Начну с признания. Я считаю "Воскресение" (Концерт для фортепиано с оркестром) Кшиштофа Пендерецкого одним из величайших произведений этого века. Музыка вызывает во мне столько восторга, слез и полурелигиозного экстаза, что после 35 минут я полностью истощен и больше не могу слушать ничего другого. Я совершенно искренне отказываюсь понимать, зачем в программе фестивалей и филармоний ставить что-либо до и после "Воскресения". Все, что будет до, вызовет скуку и раздражение. Все, что будет после - недоумение.
Я считаю себя счастливым человеком уже как минимум по той причине, что 7 октября 2017 года видел, как Пендерецкий (это случилось за два с половиной года до его смерти) сам дирижирует "Воскресение" в минской филармонии. Кажется, я просидел на краю стула все эти полчаса и не замечал ни шорохов, ни шарканья ног.
Несколько недель назад, в Варшаве, я пережил ровно то же нервное напряжение. Услышать "Воскресение" здесь, в Польше, на родине Пендерецкого, было слишком сильным искушением. Концерт в Варшавской филармонии начался с хрупкой мелодии Валентина Сильвестрова, которая в очередной раз напомнила об ужасах, которые происходят в родном городе и родной стране композитора. Затем была симфония Грига, изящная и, наверное, красивая, однако вечер этот существовал ради "Воскресения" Пендерецкого. Музыка 19 века казалась неуместной, наигранной, невыносимой.
Начался Пендерецкий... На самом деле, я не знаю, как писать про классическую музыку. Я не знаю этого языка. Однажды я был на классическом концерте, и справа от меня сидел пожилой мужчина в старом костюме, и все время что-то писал в своем блокноте. Я помню размашистый почерк, изъедавший каждую строчку блокнота. Он все время писал. Несколько раз я поворачивал голову в его сторону и пытался прочесть хоть что-нибудь, однако ничего не было понятно в этих бесконечных фразах, и я бросил пытаться. Мистика этого языка так и осталась неразгаданной, и я до сих пор могу лишь описать свои эмоции.

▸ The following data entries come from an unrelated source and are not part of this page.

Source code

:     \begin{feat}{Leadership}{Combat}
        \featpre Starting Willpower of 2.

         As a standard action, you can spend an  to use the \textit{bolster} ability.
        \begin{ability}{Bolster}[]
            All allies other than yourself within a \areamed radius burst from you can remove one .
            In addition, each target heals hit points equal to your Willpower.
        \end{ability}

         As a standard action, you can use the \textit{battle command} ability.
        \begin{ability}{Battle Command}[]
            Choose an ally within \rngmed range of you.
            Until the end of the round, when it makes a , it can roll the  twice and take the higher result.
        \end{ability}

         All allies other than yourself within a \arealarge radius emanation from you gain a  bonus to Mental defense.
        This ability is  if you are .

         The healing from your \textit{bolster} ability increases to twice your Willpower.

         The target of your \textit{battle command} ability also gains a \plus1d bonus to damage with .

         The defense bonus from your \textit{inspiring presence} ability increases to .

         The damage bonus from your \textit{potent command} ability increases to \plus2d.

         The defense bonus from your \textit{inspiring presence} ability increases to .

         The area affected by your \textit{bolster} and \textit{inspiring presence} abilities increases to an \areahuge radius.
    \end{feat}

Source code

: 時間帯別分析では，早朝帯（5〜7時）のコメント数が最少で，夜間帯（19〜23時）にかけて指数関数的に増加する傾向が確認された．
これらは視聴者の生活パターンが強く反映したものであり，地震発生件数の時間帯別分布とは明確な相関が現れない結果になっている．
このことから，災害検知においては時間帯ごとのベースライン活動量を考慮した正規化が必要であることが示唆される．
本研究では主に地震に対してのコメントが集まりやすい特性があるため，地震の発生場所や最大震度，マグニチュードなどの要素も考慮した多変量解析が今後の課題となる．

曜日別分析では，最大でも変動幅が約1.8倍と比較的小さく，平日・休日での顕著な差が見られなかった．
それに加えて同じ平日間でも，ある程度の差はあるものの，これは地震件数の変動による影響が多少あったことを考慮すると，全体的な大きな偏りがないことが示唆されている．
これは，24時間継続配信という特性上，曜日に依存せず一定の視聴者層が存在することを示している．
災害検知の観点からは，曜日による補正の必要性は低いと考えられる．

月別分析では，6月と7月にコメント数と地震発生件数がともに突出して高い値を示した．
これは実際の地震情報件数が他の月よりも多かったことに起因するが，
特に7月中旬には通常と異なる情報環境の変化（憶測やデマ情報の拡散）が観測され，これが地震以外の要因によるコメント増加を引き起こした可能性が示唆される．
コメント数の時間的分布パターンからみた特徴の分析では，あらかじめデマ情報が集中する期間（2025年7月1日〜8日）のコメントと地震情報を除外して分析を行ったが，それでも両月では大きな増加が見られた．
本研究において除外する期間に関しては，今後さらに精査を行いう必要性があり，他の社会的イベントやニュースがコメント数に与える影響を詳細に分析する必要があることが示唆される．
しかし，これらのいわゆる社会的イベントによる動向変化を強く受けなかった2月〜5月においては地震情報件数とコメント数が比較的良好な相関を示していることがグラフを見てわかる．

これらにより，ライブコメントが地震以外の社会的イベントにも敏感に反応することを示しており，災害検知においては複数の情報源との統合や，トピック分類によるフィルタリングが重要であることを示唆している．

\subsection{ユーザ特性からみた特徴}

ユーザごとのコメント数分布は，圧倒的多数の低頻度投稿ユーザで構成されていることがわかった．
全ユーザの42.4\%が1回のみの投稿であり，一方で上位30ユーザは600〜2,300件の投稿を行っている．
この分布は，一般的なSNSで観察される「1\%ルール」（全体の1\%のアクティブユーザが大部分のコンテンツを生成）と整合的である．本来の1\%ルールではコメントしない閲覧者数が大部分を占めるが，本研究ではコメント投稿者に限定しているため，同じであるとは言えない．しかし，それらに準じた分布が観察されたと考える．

Например, то, что во время симфонии Грига я все время слышал нервную польку, то открывавшую, то закрывавшую сумочку за моей спиной - однако я перестал ее слышать, когда начался этот первый зловещий выпад Пендерецкого. Эмоциональность и мрачность музыки очевидна - "Воскресение" была написано после теракта в Нью-Йорке, где и состоялась премьера в 2002 году. Через несколько лет Пендерецкий немного переделал симфонию (сам Пендерецкий считал "Воскресение" симфонией), и тогда солистом впервые стал Барри Дуглас. Именно Барри Дуглас играл в Варшаве, то наседая на фортепиано, то едва касаясь клавиш.
За что я так сильно люблю эту вещь? Как и все лучшее в жизни, это так трудно объяснить. Есть там это бесконечное воображение, этот отчаянный поиск сакральной, сокровенной мелодии, которой все в итоге и разрешается после получаса игры. Ради этой мелодии, изредка прорывающейся наружу, я вновь и вновь готом проделать этот путь сквозь напряжение оркестра и нерв клавиш - до самых колоколов, отзванивающих финал. Я слушаю "Воскресение" примерно раз в месяц - меньше не могу, но и больше невыносимо. Симфония отбирает слишком много сил - правда, взамен она дает несравненно больше. Это хорошо понимали устроители концерта в Варшаве - поклонившись, музыканты ушли. Слава богу, они даже не думали играть "на бис".